True it is, that no appeal had been provided by Congress, from the Judgment of the Superior Court, but can this vary the case? Can this ward off the force of the argument? Was not the State powerless to graft upon the provisional system thus adopted, appellate jurisdiction? Do not the Court declare that system must be continued as before? Must not the State take it as she finds it? Must not the judgments of the Superior Courts, stand as irrevocable as they were under the Territorial Government? Reversible only by the Appellate Tribunals, to which those Courts were amenable? Were they not independent of future authorities? Surely when our Court of Appeals was done away, then the judgments of the Superior Courts were as final and irrevocable as those of the Superior Court of Louisiana--as irrevocable as if no appeal had ever been allowed--as though an Appellate Tribunal in the Territory, had never been established, they stood then as they stood prior to 1824, and the State Government was quite as powerless to turn the causes into a new channel, as they would have been to destroy the judgments already rendered by an edict of the Constitution.

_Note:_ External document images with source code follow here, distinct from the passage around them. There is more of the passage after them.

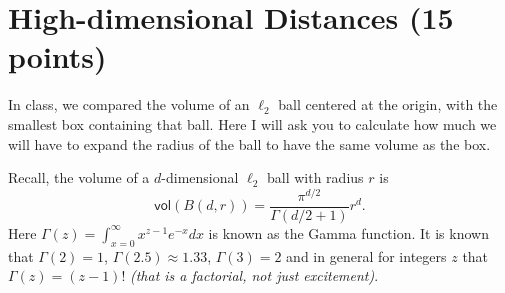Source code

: \documentclass[11pt]{article}
\begin{document}
\section{High-dimensional Distances (15 points)}
In class, we compared the volume of an $\ell_2$ ball centered at the origin, with the smallest box containing that ball.   Here I will ask you to calculate how much we will have to expand the radius of the ball to have the same volume as the box.  

Recall, the volume of a $d$-dimensional $\ell_2$ ball with radius $r$ is
\[
\mathsf{vol}(B(d,r)) = \frac{\pi^{d/2}}{\Gamma(d/2+1)} r^d.
\]
Here $\Gamma(z) = \int_{x = 0}^\infty x^{z-1} e^{-x} dx$ is known as the Gamma function.  It is known that $\Gamma(2) = 1$, $\Gamma(2.5) \approx 1.33$, $\Gamma(3) = 2$ and in general for integers $z$ that $\Gamma(z) = (z-1)!$ \emph{(that is a factorial, not just excitement)}.  
\end{document}
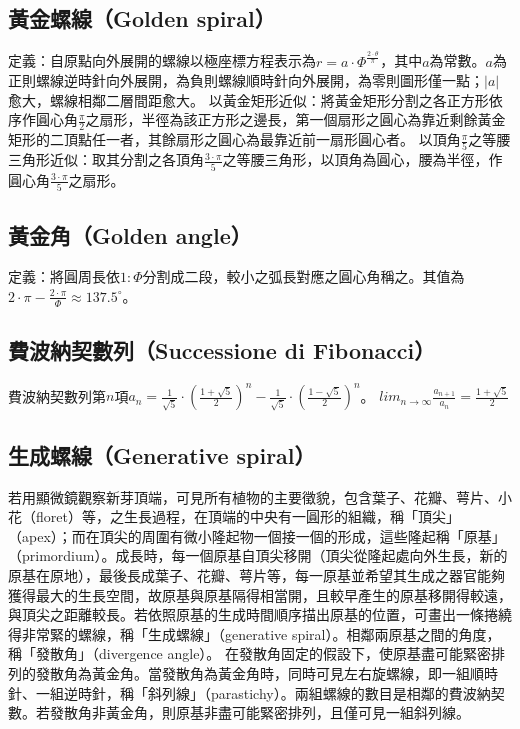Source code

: \documentclass[a4paper,12pt]{article}
\begin{document}
\subsection{黃金螺線（Golden spiral）}
定義：自原點向外展開的螺線以極座標方程表示為\(r=a\cdot\Phi^{\frac{2\cdot\theta}{\pi}}\)，其中\(a\)為常數。\(a\)為正則螺線逆時針向外展開，為負則螺線順時針向外展開，為零則圖形僅一點；\(|a|\)愈大，螺線相鄰二層間距愈大。\newline
以黃金矩形近似：將黃金矩形分割之各正方形依序作圓心角\(\frac{\pi}{2}\)之扇形，半徑為該正方形之邊長，第一個扇形之圓心為靠近剩餘黃金矩形的二頂點任一者，其餘扇形之圓心為最靠近前一扇形圓心者。\newline
以頂角\(\frac{\pi}{5}\)之等腰三角形近似：取其分割之各頂角\(\frac{3\cdot\pi}{5}\)之等腰三角形，以頂角為圓心，腰為半徑，作圓心角\(\frac{3\cdot\pi}{5}\)之扇形。
\subsection{黃金角（Golden angle）}
定義：將圓周長依\(1:\Phi\)分割成二段，較小之弧長對應之圓心角稱之。其值為\(2\cdot\pi-\frac{2\cdot\pi}{\Phi}\approx137.5^\circ\)。
\subsection{費波納契數列（Successione di Fibonacci）}
費波納契數列第\(n\)項\(a_n=\frac{1}{\sqrt{5}}\cdot(\frac{1+\sqrt{5}}{2})^n-\frac{1}{\sqrt{5}}\cdot(\frac{1-\sqrt{5}}{2})^n\)。\newline
\(lim_{n\to\infty}\frac{a_{n+1}}{a_n}=\frac{1+\sqrt{5}}{2}\)
\subsection{生成螺線（Generative spiral）}
若用顯微鏡觀察新芽頂端，可見所有植物的主要徵貌，包含葉子、花瓣、萼片、小花（floret）等，之生長過程，在頂端的中央有一圓形的組織，稱「頂尖」（apex）；而在頂尖的周圍有微小隆起物一個接一個的形成，這些隆起稱「原基」（primordium）。成長時，每一個原基自頂尖移開（頂尖從隆起處向外生長，新的原基在原地），最後長成葉子、花瓣、萼片等，每一原基並希望其生成之器官能夠獲得最大的生長空間，故原基與原基隔得相當開，且較早產生的原基移開得較遠，與頂尖之距離較長。若依照原基的生成時間順序描出原基的位置，可畫出一條捲繞得非常緊的螺線，稱「生成螺線」（generative spiral）。相鄰兩原基之間的角度，稱「發散角」（divergence angle）。 在發散角固定的假設下，使原基盡可能緊密排列的發散角為黃金角。當發散角為黃金角時，同時可見左右旋螺線，即一組順時針、一組逆時針，稱「斜列線」（parastichy）。兩組螺線的數目是相鄰的費波納契數。若發散角非黃金角，則原基非盡可能緊密排列，且僅可見一組斜列線。
\end{document}
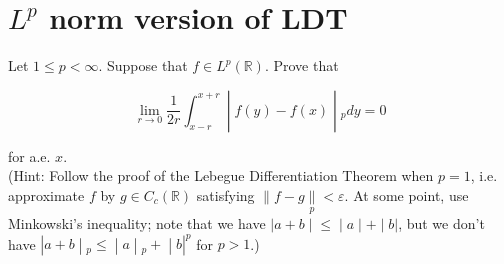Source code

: \section{\texorpdfstring{\(L^{p}\) norm version of LDT}{L\^{}\{p\} norm version of LDT}}\label{lp-norm-version-of-ldt}

Let \(1 \leq p < \infty\). Suppose that \(f \in L^{p}(\mathbb{R})\). Prove that

\[\left. \lim\limits_{r\rightarrow 0}\frac{1}{2r}\int_{x - r}^{x + r} \middle| f(y) - f(x) \middle| {}_{p} dy = 0 \right.\]

for a.e. \(x\).\\
(Hint: Follow the proof of the Lebegue Differentiation Theorem when \(p = 1\), i.e. approximate \(f\) by \(g \in C_{c}(\mathbb{R})\) satisfying \(\parallel f - g\underset{p}{\parallel} < \varepsilon\). At some point, use Minkowski's inequality; note that we have \(\left. |a + b \middle| \leq \middle| a \middle| + \middle| b| \right.\), but we don't have \(\left. |a + b \middle| {}_{p} \leq \middle| a \middle| {}_{p} + \middle| b|^{p} \right.\) for \(p > 1\).)

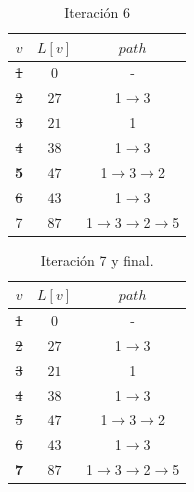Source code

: \documentclass[letterpaper,10pt]{article}
\begin{document}
\begin{enumerate}
        \begin{minipage}[t]{0.3\textwidth}
            \begin{table}[H]
                \centering
            \begin{tabular}{|c|c|c|}\hline
                $ v  $ & $L[v]$ & $path$  \\ \hline
                 \sout{ 1 } & $0$ & -      \\\hline
                 \sout{ 2 } & $27$ & 1$\rightarrow$3   \\\hline
                 \sout{ 3 } & $21$ & 1   \\\hline
                 \sout{ 4 } & $38$ & 1$\rightarrow$3   \\\hline
                 \textbf{5} & $47$ & 1$\rightarrow$3$\rightarrow$2   \\\hline
                 \sout{ 6 } & $43$ & 1$\rightarrow$3   \\\hline
                 7 & $87$ & 1$\rightarrow$3$\rightarrow$2$\rightarrow$5   \\\hline
                \end{tabular}
                \caption{Iteración 6}
                \label{tablitaiteracion6}
            \end{table}
        \end{minipage}
        \begin{minipage}[t]{0.3\textwidth}
            \begin{table}[H]
                \centering
            \begin{tabular}{|c|c|c|}\hline
                $ v  $ & $L[v]$ & $path$  \\ \hline
                 \sout{ 1 } & $0$ & -      \\\hline
                 \sout{ 2 } & $27$ & 1$\rightarrow$3   \\\hline
                 \sout{ 3 } & $21$ & 1   \\\hline
                 \sout{ 4 } & $38$ & 1$\rightarrow$3   \\\hline
                 \sout{ 5 } & $47$ & 1$\rightarrow$3$\rightarrow$2   \\\hline
                 \sout{ 6 } & $43$ & 1$\rightarrow$3   \\\hline
                 \textbf{7} & $87$ & 1$\rightarrow$3$\rightarrow$2$\rightarrow$5   \\\hline
                \end{tabular}
                \caption{Iteración 7 y final.}
                \label{tablitaiteracion7}
            \end{table}
        \end{minipage}
        

\end{enumerate}
\end{document}
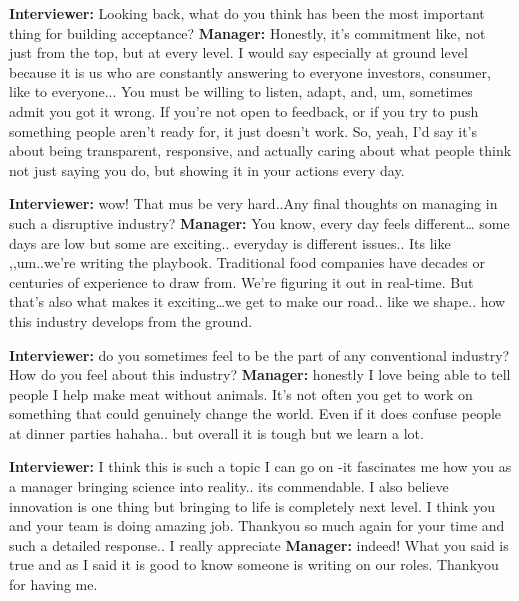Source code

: \textbf{Interviewer:} Looking back, what do you think has been the most important thing for building acceptance? \newline
\textbf{Manager:} Honestly, it's commitment like, not just from the top, but at every level. I would say especially at ground level because it is us who are constantly answering to everyone investors, consumer, like to everyone... You must be willing to listen, adapt, and, um, sometimes admit you got it wrong. If you're not open to feedback, or if you try to push something people aren't ready for, it just doesn't work. So, yeah, I'd say it's about being transparent, responsive, and actually caring about what people think not just saying you do, but showing it in your actions every day. \newline

\textbf{Interviewer:} wow! That mus be very hard..Any final thoughts on managing in such a disruptive industry? \newline
\textbf{Manager:} You know, every day feels different… some days are low but some are exciting.. everyday is different issues.. Its like ,,um..we're writing the playbook. Traditional food companies have decades or centuries of experience to draw from. We're figuring it out in real-time. But that's also what makes it exciting…we get to make our road.. like we shape.. how this industry develops from the ground. \newline

\textbf{Interviewer:} do you sometimes feel to be the part of any conventional industry? How do you feel about this industry?
\textbf{Manager:} honestly  I love being able to tell people I help make meat without animals. It's not often you get to work on something that could genuinely change the world. Even if it does confuse people at dinner parties hahaha.. but overall it is tough but we learn a lot.  \newline

\textbf{Interviewer:} I think this is such a topic I can go on -it fascinates me how you as a manager bringing science into reality.. its commendable. I also believe innovation is one thing but bringing to life is completely next level. I think you and your team is doing amazing job. Thankyou so much again for your time and such a detailed response.. I really appreciate
\textbf{Manager:} indeed! What you said is true and as I said it is good to know someone is writing on our roles. Thankyou for having me. \newline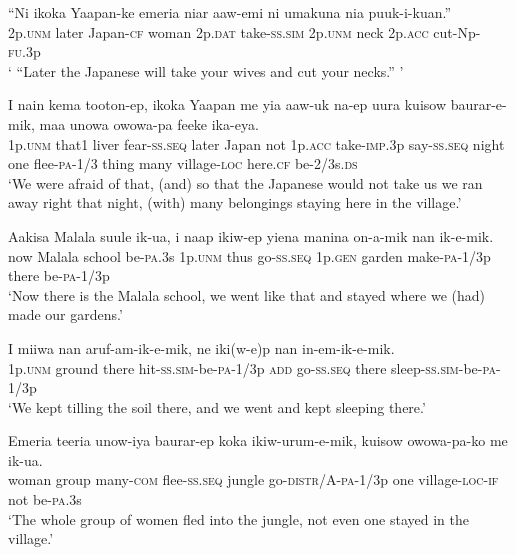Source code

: \ea
\gll  “Ni  ikoka  Yaapan-ke  emeria  niar  aaw-emi   ni  umakuna  nia  puuk-i-kuan.” \\
2p.\textsc{unm}  later  Japan-\textsc{cf}  woman  2p.\textsc{dat}  take-\textsc{ss}.\textsc{sim} 2p.\textsc{unm}  neck  2p.\textsc{acc}  cut-Np-\textsc{fu}.3p \\
\glt ‘ “Later the Japanese will take your wives and cut your necks.” ’ \\
\z


\ea
\gll  I  nain  kema  tooton-ep,  ikoka  Yaapan  me  yia       aaw-uk  na-ep  uura  kuisow  baurar-e-mik, maa  unowa  owowa-pa  feeke  ika-eya. \\
1p.\textsc{unm}  that1  liver  fear-\textsc{ss.seq}  later  Japan  not  1p.\textsc{acc} take-\textsc{imp}.3p  say-\textsc{ss.seq}  night  one  flee-\textsc{pa}-1/3 thing  many  village-\textsc{loc}  here.\textsc{cf}  be-2/3s.\textsc{ds}\\
\glt ‘We were afraid of that, (and) so that the Japanese would not take us we ran away right that night, (with) many belongings staying here in the village.’ \\
\z


\ea
\gll  Aakisa  Malala  suule  ik-ua,  i  naap  ikiw-ep yiena  manina  on-a-mik  nan  ik-e-mik. \\
now  Malala  school  be-\textsc{pa}.3s  1p.\textsc{unm}  thus  go-\textsc{ss.seq} 1p.\textsc{gen}  garden  make-\textsc{pa}-1/3p  there  be-\textsc{pa}-1/3p \\
\glt ‘Now there is the Malala school, we went like that and stayed where we (had) made our gardens.’ \\
\z


\ea
\gll  I  miiwa  nan  aruf-am-ik-e-mik,  ne  iki(w-e)p  nan  in-em-ik-e-mik. \\
1p.\textsc{unm}  ground  there  hit-\textsc{ss}.\textsc{sim}-be-\textsc{pa}-1/3p  \textsc{add}  go-\textsc{ss.seq} there  sleep-\textsc{ss}.\textsc{sim}-be-\textsc{pa}-1/3p \\
\glt ‘We kept tilling the soil there, and we went and kept sleeping there.’ \\
\z


\ea
\gll  Emeria  teeria  unow-iya  baurar-ep  koka   ikiw-urum-e-mik,  kuisow  owowa-pa-ko  me  ik-ua. \\
woman  group  many-\textsc{com}  flee-\textsc{ss.seq}  jungle go-\textsc{distr}/A-\textsc{pa}-1/3p  one  village-\textsc{loc}-\textsc{if}  not  be-\textsc{pa}.3s\\
\glt ‘The whole group of women fled into the jungle, not even one stayed in the village.’ \\
\z


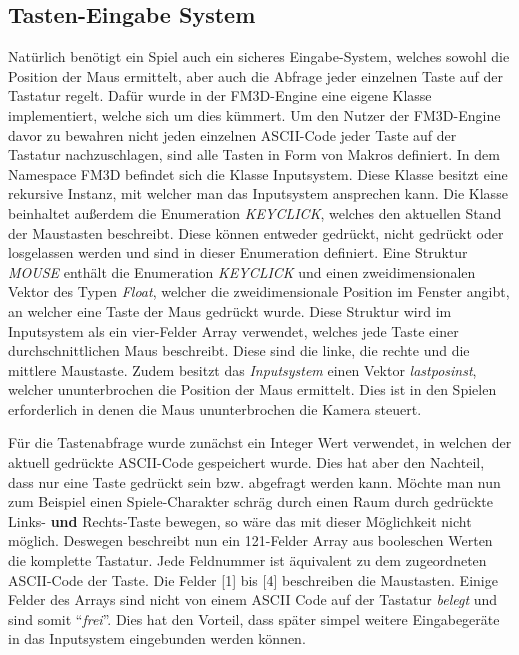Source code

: \subsection{Tasten-Eingabe System}
Natürlich benötigt ein Spiel auch ein sicheres Eingabe-System, welches sowohl die Position der Maus ermittelt, aber auch die Abfrage jeder einzelnen Taste auf der Tastatur regelt. 
Dafür wurde in der FM3D-Engine eine eigene Klasse implementiert, welche sich um dies kümmert.
Um den Nutzer der FM3D-Engine davor zu bewahren nicht jeden einzelnen ASCII-Code jeder Taste auf der Tastatur nachzuschlagen, sind alle Tasten in Form von Makros definiert. 
In dem Namespace FM3D befindet sich die Klasse Inputsystem. Diese Klasse besitzt eine rekursive Instanz, mit welcher man das Inputsystem ansprechen kann. 
Die Klasse beinhaltet außerdem die Enumeration \textit{KEYCLICK}, welches den aktuellen Stand der Maustasten beschreibt. Diese können entweder gedrückt, nicht gedrückt oder losgelassen werden und sind in dieser Enumeration definiert.
Eine Struktur \textit{MOUSE} enthält die Enumeration \textit{KEYCLICK} und einen zweidimensionalen Vektor des Typen \textit{Float}, welcher die zweidimensionale Position im Fenster angibt, an welcher eine Taste der Maus gedrückt wurde.
Diese Struktur wird im Inputsystem als ein vier-Felder Array verwendet, welches jede Taste einer durchschnittlichen Maus beschreibt. Diese sind die linke, die rechte und die mittlere Maustaste. 
Zudem besitzt das \textit{Inputsystem} einen Vektor \textit{lastposinst}, welcher ununterbrochen die Position der Maus ermittelt. Dies ist in den Spielen erforderlich in denen die Maus ununterbrochen die Kamera steuert.

Für die Tastenabfrage wurde zunächst ein Integer Wert verwendet, in welchen der aktuell gedrückte ASCII-Code gespeichert wurde. Dies hat aber den Nachteil, dass nur eine Taste gedrückt sein bzw. abgefragt werden kann. Möchte man nun zum Beispiel einen Spiele-Charakter schräg durch einen Raum durch gedrückte Links- \textbf{und} Rechts-Taste bewegen, so wäre das mit dieser Möglichkeit nicht möglich. Deswegen beschreibt nun ein 121-Felder Array aus booleschen Werten die komplette Tastatur. Jede Feldnummer ist äquivalent zu dem zugeordneten ASCII-Code der Taste. Die Felder [1] bis [4] beschreiben die Maustasten. Einige Felder des Arrays sind nicht von einem ASCII Code auf der Tastatur \textit{belegt} und sind somit "`\textit{frei}"'. Dies hat den Vorteil, dass später simpel weitere Eingabegeräte in das Inputsystem eingebunden werden können.

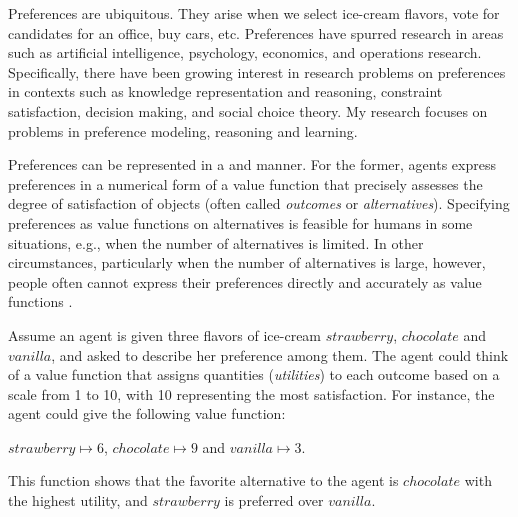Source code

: Preferences are ubiquitous.
They arise when we select ice-cream flavors, vote for candidates for an office,
buy cars, etc.
Preferences have spurred research in areas such as 
artificial intelligence, psychology, economics, and operations research.
Specifically, there have been growing interest in research problems on
preferences in contexts such as knowledge representation and reasoning, constraint 
satisfaction, decision making, and social choice theory. 
My research focuses on problems in preference modeling, 
reasoning and learning.

Preferences can be represented in a  and  manner.
For the former, agents express preferences in a numerical form of
a value function that precisely assesses the degree of satisfaction
of objects
(often called \textit{outcomes} or \textit{alternatives}).
Specifying preferences as value functions on alternatives
is feasible for humans in some situations, e.g., 
when the number of alternatives is limited.
In other circumstances, particularly when the number of alternatives is large, however,
people often cannot express their 
preferences directly and accurately as value 
functions \cite{Domshlak20111037}.

Assume an agent is given three flavors of ice-cream 
$strawberry$, $chocolate$ and $vanilla$, and asked to describe 
her preference among them.
The agent could think of a value function that
assigns quantities (\textit{utilities}) to each outcome
based on a scale from 1 to 10, with 10 representing the most satisfaction.
For instance, the agent could give the following value function:
\begin{center}
	$strawberry \mapsto 6$, $chocolate \mapsto 9$ and $vanilla \mapsto 3$.
\end{center}
This function shows that the favorite alternative to the agent is
$chocolate$ with the highest utility, and
$strawberry$ is preferred over $vanilla$.

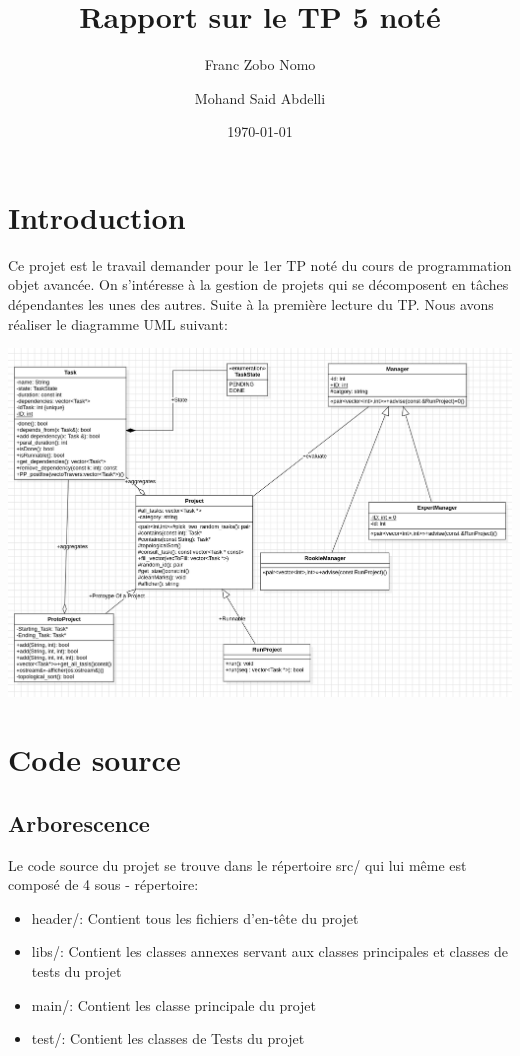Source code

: \documentclass[paper=a4, fontsize=11pt, frenchb, englishb]{article}
\author{Franc Zobo Nomo \and Mohand Said Abdelli}
\title{Rapport sur le TP 5 noté}
\date{\today}
\begin{document}
	\maketitle
	\tableofcontents
	
	\section{Introduction}
	
Ce projet est le travail demander pour le 1er TP noté du cours de programmation objet avancée. On s’intéresse à la gestion de projets qui se décomposent en tâches dépendantes les unes des autres. Suite à la première lecture du TP. Nous avons réaliser le diagramme UML suivant:

\begin{center}
	\includegraphics[width=\linewidth]{diagramme-uml.png}
	\label{diag}
\end{center}
	
	\section{Code source}
	
		\subsection{Arborescence}
		
Le code source du projet se trouve dans le répertoire src/ qui lui même est composé de 4 sous - répertoire:

\begin{itemize}
	\item header/: Contient tous les fichiers d'en-tête du projet
	\item libs/: Contient les classes annexes servant aux classes principales et classes de tests du projet
	\item main/: Contient les classe principale du projet
	\item test/: Contient les classes de Tests du projet
\end{itemize}
\end{document}
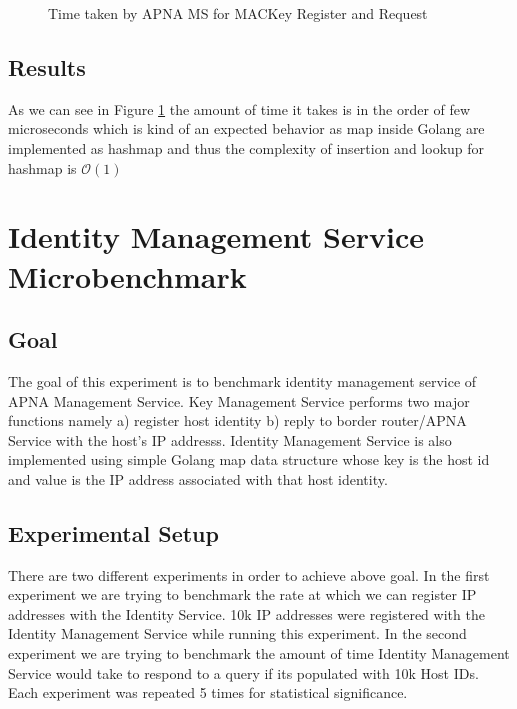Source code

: \begin{figure}[th!!]
\centering
\noindent
{}
\decoRule
\caption[MACKey Operations]{Time taken by APNA MS for MACKey Register and Request}
\label{fig:perf_mac}
\end{figure}

\subsection{Results}
As we can see in Figure \ref{fig:perf_mac} the amount of time it takes is in the order of few microseconds which is kind of an expected behavior as map inside Golang are implemented as hashmap and thus the complexity of insertion and lookup for hashmap is $\mathcal{O}(1)$ 

\section{Identity Management Service Microbenchmark}
\subsection{Goal}
The goal of this experiment is to benchmark identity management service of APNA Management Service. Key Management Service performs two major functions namely a) register host identity b) reply to border router/APNA Service with the host's IP addresss. Identity Management Service is also implemented using simple Golang map data structure whose key is the host id and value is the IP address associated with that host identity.

\subsection{Experimental Setup}
There are two different experiments in order to achieve above goal. In the first experiment we are trying to benchmark the rate at which we can register IP addresses with the Identity Service. 10k IP addresses were registered with the Identity Management Service while running this experiment. In the second experiment we are trying to benchmark the amount of time Identity Management Service would take to respond to a query if its populated with 10k Host IDs. Each experiment was repeated 5 times for statistical significance.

The case from Louisiana is in fact stronger than the case at bar; the decision there appealed from, was made by the Superior Court, while a State Court, adopted by the Constitution; here the judgment was rendered long before the admission into the Union, and before the Constitution of Florida had been called into life.
I have shown that the Courts of the Territory were Legislative Courts; as Legislative Courts created by written law, their jurisdiction is defined by written law and cannot be transcended. Exparte, Bollman and Swartout, 4 Cranch, 93.
Can that jurisdiction done away in the Court itself, be taken up and exercised by a State Tribunal, established by a different government, and called into existence only when the former has expired? The admission into the Union was a virtual repeal of the act creating those Legislative Courts, and it is a repeal without any saving of proceedings commenced and pending before it. In such case the whole power and authority cease, and the Court cannot proceed with what may have been commenced. 6 Pickering, 501.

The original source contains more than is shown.